Unione Italiana dei Ciechi e degli Ipovedenti ETS - APS

 

Corriere dei Ciechi

torna alla visualizzazione del numero 9 del Corriere dei Ciechi

Numero 9 del 2006

Titolo: ENOGASTRONOMIA - Dizionario enogastronomico

Autore: Michele Marziani


Articolo:
Marroni di Marradi
Marradi è una cittadina appenninica, circondata da silenti castagneti, a cavallo tra Toscana e Romagna.

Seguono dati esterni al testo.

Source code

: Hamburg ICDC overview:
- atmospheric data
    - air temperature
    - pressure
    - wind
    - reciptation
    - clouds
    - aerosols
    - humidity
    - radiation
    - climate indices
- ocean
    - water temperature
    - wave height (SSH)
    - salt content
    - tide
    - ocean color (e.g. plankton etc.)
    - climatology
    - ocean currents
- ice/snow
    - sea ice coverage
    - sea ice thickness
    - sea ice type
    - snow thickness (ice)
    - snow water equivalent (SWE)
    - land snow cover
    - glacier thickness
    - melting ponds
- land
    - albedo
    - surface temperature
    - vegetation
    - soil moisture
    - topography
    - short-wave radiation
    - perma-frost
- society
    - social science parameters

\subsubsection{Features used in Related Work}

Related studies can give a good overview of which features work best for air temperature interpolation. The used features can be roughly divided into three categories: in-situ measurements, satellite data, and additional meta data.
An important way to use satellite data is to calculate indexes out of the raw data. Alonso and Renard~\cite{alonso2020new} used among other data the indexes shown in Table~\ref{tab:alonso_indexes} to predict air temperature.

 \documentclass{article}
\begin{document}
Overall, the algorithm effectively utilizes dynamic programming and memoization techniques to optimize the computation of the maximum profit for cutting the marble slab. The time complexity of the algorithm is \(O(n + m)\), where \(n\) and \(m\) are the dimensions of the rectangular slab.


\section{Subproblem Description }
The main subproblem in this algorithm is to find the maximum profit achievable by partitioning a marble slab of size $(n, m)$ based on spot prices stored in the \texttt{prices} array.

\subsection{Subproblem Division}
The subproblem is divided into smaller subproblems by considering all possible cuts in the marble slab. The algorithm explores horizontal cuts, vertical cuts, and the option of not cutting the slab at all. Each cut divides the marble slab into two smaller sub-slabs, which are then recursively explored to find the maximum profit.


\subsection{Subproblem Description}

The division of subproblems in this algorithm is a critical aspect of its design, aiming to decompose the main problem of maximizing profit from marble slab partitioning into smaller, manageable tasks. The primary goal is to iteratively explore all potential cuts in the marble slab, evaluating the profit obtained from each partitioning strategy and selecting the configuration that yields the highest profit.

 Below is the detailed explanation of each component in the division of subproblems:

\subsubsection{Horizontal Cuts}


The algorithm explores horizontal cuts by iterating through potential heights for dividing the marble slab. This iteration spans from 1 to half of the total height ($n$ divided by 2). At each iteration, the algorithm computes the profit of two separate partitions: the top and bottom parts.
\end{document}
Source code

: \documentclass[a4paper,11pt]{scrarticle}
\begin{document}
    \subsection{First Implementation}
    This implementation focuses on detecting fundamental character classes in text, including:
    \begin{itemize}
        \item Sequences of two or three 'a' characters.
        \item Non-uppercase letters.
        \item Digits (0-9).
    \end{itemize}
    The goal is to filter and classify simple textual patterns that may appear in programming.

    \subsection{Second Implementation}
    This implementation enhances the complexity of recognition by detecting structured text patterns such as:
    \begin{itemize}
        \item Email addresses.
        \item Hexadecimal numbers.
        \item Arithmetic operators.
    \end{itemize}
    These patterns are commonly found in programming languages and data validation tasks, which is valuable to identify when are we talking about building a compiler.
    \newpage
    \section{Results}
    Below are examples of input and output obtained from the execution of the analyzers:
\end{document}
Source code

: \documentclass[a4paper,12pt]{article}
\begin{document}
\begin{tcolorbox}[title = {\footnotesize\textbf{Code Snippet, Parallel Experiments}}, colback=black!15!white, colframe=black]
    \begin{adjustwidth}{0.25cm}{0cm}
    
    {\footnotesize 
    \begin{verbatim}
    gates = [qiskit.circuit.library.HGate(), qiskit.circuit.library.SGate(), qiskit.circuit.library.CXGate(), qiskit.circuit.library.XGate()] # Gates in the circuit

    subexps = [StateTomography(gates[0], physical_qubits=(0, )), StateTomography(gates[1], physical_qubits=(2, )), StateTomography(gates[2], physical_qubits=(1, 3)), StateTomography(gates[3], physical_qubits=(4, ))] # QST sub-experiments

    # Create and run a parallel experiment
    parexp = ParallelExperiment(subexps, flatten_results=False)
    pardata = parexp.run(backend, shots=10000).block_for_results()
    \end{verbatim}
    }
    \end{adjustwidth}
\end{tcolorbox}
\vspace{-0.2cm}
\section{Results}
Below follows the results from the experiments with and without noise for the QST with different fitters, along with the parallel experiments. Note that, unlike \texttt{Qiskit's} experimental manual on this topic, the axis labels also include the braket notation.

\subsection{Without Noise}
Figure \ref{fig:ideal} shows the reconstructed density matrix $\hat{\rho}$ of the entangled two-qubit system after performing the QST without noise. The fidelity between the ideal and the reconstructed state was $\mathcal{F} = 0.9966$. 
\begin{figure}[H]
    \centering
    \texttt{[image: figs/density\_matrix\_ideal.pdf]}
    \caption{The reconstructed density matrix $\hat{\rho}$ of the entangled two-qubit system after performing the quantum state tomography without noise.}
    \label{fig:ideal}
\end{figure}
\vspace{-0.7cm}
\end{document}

Sarebbe uno dei tanti paesi "sconosciuti" della provincia italiana se non avesse due grandi "meriti": aver dato i natali a quel poeta inquieto come il Novecento che è stato Dino Campana ed essere la patria del marron buono di Marradi, ovvero della più saporita e famosa delle castagne del Mugello toscano.
Frutto di ottima pezzatura, molto polposo, il marron buono di Marradi è considerato la varietà di marrone più apprezzata delle oltre trecento cultivar esistenti in Italia. I motivi di tanta nomea vanno cercati, oltre che nelle dimensioni, nella dolcezza della castagna e nella sua grande versatilità in cucina: perfetta per le caldarroste, ma anche per realizzare torte e castagnacci. Dal sapore antico, tutto da riscoprire, sono le "ballotte", ovvero i marroni di Marradi, fatti bollire in acqua abbondante aromatizzata, a seconda delle scuole di pensiero, o con foglie di alloro o con semi di finocchio.

Marsala
Chi non conosce il Marsala dal colore giallo oro, pieno, carico, ambrato dopo l'invecchiamento? Il Marsala è il vino da meditazione più famoso d'Italia, l'unico in grado di competere con i grandi di Spagna e Portogallo. Sono tante le versioni previste all'interno della denominazione Marsala, ognuna con caratteristiche proprie: il Marsala Fine prevede un invecchiamento minimo di un anno, il Superiore due (quattro la Riserva), il Vergine cinque anni... I Marsala che invecchiano in botte non solo non hanno paura del tempo, ma guadagnano in piacevolezza e rotondità e vini vecchi anche più di vent'anni sono ricercatissimi. I profumi dei Marsala, soprattutto quelli secchi, sono caratteristici, ricchi, complessi, con note di mandorla e frutta essiccata. In bocca può essere secco o dolce, a seconda delle versioni e dell'età, ma sempre molto elegante. Il vino prende il nome dalla città di Marsala, distesa sul promontorio di capo Boeo, nella Sicila occidentale. Città dal nome arabo (Marsa Alì, vale a dire porto di Alì o di Allah) ma di origini fenicie. La storia dice che sono gli inglesi nel XVIII secolo ad innamorarsi del vino di Marsala, prodotto sin dai tempi antichi. Se ne appassionano soprattutto per motivi commerciali: intuiscono che può competere con il Porto. John Woodhouse è il primo ad aprire uno stabilimento a Marsala. Lo seguono a ruota altri imprenditori inglesi tra cui Benjamin Ingham e Joseph Witaker. Il primo siciliano a comprendere le potenzialità del moderno Marsala è Vincenzo Florio, fondatore dell'omonima azienda. Tra le numerose varietà di Marsala ce n'è anche una di colore rosso rubino, realizzata con uve Perricone, Nero d'Avola e Nerello Mascalese. Si tratta di un vino di grande impatto olfattivo e gustativo.

Melanzane rosse
Sono poco note, ma squisite le melanzane rosse. Sì rosse, proprio come un pomodoro, al punto che in Basilicata, l'unica regione in cui si coltivano, questa varietà viene chiamata "merlingiana a pummdore". Sono ortaggi che arrivano dall'Africa tropicale e hanno trovato casa, nei secoli passati, in alcune zone del versante lucano del Parco nazionale del Pollino. Si utilizzano soprattutto per produrre sott'oli e per il palato sono una vera sorpresa: ortaggi di grande bontà, corposi, intensi, carnosi, un po' più piccanti delle melanzane tradizionali…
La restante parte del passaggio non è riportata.